Document images with source code:
▼▼▼

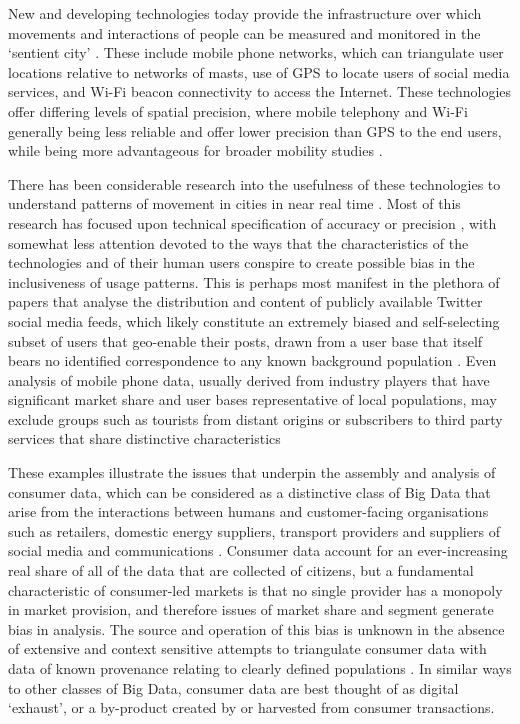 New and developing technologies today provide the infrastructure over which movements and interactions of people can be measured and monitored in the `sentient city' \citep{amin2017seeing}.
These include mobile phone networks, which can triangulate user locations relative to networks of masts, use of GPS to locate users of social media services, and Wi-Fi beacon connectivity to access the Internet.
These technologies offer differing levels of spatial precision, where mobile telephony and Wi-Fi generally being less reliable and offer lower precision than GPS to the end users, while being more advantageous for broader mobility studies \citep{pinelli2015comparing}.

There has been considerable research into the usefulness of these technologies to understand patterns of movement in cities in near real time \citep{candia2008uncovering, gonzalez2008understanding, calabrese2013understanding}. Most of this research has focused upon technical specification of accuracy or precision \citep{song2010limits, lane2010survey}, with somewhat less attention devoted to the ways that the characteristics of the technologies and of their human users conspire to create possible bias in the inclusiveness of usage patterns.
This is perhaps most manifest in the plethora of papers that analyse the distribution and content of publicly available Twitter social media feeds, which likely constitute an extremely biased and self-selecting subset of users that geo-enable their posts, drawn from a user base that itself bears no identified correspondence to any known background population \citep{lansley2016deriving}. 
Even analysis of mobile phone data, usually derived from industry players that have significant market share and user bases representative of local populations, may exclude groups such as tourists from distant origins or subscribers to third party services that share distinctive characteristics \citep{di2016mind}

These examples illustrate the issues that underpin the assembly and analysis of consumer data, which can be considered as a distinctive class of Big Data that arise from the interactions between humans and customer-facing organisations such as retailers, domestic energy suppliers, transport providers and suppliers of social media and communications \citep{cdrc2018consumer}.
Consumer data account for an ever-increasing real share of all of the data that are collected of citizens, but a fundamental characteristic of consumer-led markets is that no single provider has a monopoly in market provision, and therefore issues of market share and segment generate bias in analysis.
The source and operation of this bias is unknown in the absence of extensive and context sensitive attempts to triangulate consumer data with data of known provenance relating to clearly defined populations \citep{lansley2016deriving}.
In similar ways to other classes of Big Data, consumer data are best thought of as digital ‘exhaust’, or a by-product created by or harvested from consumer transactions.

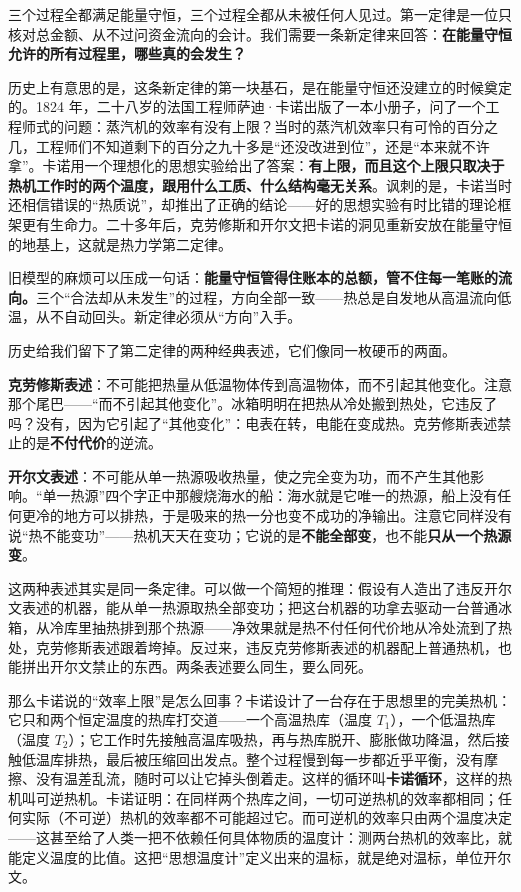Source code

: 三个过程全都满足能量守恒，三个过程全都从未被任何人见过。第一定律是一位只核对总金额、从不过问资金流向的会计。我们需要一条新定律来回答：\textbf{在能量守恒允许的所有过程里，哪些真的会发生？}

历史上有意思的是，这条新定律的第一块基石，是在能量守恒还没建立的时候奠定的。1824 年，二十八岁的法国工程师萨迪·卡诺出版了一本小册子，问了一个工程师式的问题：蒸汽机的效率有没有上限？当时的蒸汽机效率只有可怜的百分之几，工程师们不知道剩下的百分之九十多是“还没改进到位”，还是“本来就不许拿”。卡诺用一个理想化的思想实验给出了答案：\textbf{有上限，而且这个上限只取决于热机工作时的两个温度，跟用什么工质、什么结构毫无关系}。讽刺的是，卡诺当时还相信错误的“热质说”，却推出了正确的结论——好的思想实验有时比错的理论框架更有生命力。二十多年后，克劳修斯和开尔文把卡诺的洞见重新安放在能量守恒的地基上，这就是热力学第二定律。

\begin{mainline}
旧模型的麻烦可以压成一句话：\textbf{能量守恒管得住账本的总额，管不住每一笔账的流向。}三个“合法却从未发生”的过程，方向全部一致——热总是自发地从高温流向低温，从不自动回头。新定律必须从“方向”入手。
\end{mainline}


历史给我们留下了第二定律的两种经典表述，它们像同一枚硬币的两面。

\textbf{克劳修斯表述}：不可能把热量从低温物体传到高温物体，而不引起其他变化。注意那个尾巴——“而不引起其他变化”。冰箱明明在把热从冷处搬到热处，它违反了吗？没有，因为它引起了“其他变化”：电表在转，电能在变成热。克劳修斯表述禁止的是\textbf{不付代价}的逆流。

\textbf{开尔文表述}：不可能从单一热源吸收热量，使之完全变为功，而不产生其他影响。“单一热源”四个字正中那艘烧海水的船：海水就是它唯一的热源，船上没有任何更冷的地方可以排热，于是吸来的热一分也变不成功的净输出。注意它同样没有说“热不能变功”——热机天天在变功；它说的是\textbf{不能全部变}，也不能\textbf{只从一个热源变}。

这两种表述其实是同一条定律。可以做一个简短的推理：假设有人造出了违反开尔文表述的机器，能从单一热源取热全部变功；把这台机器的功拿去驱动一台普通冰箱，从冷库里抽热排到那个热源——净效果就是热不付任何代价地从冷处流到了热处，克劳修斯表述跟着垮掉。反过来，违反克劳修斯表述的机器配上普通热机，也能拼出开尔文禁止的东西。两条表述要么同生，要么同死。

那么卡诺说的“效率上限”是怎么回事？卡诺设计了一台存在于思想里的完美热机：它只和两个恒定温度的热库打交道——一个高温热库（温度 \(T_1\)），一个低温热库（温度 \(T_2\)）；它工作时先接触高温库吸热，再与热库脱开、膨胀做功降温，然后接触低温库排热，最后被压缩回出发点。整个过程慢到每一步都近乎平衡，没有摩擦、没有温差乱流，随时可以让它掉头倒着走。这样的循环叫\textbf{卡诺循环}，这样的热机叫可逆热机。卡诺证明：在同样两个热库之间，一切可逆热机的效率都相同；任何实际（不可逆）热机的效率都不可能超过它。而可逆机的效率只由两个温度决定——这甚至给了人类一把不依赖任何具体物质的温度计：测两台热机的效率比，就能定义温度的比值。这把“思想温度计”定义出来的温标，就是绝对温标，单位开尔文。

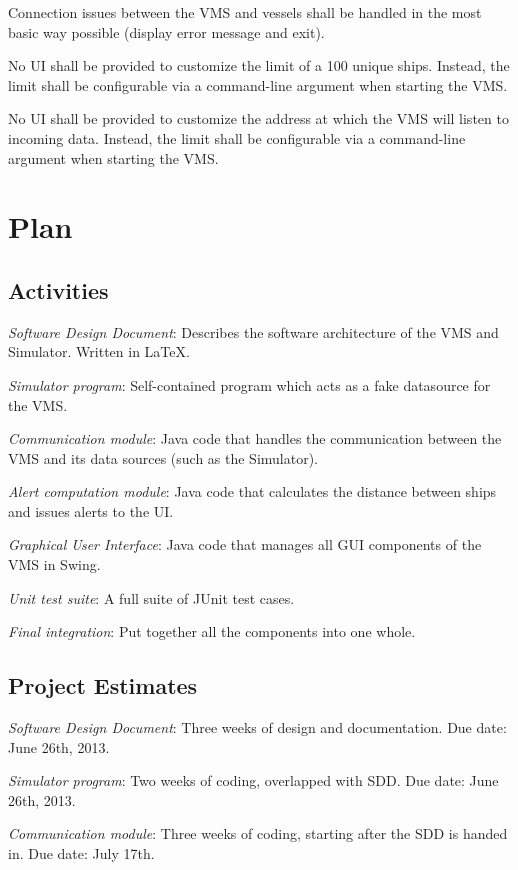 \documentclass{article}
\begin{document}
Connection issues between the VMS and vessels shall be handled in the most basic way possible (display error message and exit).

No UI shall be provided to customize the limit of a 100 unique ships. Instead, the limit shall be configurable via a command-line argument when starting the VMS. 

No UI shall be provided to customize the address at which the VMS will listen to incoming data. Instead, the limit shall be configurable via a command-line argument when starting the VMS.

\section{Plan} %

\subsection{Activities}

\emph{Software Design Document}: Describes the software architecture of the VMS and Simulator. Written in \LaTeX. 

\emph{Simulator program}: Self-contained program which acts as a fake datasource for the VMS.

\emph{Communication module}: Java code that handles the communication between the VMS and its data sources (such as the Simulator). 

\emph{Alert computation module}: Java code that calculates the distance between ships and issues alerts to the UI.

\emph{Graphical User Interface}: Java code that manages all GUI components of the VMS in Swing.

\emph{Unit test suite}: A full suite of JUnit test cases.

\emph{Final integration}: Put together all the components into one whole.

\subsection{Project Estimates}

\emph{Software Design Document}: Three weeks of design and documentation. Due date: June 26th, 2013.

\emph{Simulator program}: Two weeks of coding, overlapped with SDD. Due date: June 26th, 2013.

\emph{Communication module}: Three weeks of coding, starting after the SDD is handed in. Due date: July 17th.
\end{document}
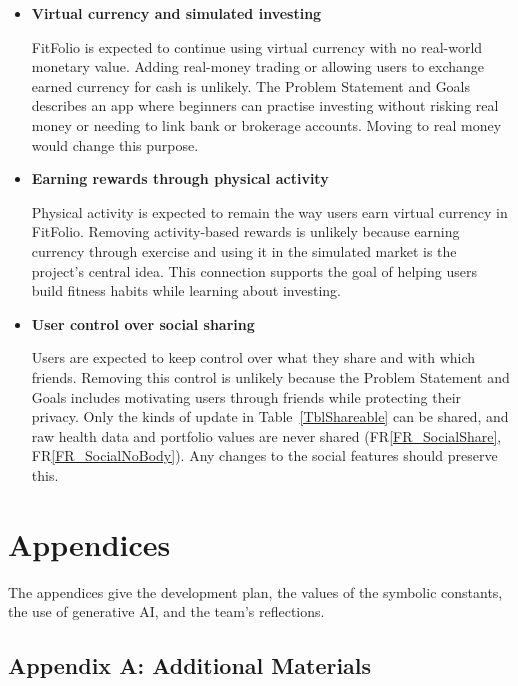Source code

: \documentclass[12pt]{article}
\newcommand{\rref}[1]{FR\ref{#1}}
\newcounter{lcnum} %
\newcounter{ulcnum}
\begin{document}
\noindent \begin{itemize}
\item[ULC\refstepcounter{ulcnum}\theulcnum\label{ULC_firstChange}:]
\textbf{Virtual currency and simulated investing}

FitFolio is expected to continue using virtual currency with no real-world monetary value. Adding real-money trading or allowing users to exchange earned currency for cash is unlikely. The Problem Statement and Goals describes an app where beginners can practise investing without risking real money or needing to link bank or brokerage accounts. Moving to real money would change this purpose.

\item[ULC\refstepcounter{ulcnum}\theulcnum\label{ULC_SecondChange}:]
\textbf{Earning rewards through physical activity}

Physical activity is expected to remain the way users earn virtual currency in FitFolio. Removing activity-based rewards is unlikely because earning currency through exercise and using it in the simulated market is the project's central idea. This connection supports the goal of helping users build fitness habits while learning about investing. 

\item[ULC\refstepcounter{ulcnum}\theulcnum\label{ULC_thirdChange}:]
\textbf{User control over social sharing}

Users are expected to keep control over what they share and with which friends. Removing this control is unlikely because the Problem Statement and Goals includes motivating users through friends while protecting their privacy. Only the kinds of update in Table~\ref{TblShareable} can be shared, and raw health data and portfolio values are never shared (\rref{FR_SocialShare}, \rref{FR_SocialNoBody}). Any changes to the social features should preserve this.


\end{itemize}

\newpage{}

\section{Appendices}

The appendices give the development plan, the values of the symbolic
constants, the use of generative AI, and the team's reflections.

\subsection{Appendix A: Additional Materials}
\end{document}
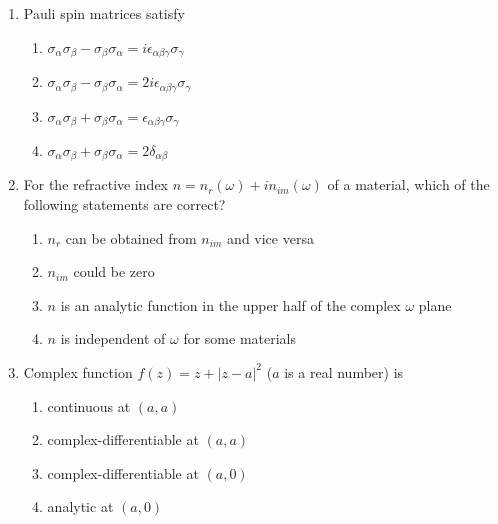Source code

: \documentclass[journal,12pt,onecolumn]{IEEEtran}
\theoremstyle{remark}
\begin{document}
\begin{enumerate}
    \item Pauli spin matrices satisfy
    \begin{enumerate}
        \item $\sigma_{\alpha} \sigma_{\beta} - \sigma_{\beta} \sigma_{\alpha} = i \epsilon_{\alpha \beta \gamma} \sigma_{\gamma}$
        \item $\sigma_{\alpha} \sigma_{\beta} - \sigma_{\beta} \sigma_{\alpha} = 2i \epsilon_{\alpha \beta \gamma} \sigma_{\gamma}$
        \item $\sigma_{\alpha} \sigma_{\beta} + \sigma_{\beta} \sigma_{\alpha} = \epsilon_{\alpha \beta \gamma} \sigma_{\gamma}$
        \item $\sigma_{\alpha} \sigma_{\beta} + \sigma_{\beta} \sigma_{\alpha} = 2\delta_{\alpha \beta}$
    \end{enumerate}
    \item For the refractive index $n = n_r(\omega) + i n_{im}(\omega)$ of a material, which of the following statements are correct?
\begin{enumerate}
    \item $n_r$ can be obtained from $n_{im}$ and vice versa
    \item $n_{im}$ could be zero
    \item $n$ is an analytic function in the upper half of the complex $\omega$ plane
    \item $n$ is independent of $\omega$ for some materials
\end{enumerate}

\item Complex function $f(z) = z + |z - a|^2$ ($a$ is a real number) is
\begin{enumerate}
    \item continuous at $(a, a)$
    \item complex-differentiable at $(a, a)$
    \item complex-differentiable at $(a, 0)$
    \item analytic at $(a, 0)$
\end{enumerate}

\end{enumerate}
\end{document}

▲▲▲

GOAL OF THE EXERCISE: Which lines hold the word "subsection"? Return all of them from the records above.

ANSWER BELOW:
\subsection{Activities}
\subsection{Project Estimates}
\subsection{Appendix A: Additional Materials}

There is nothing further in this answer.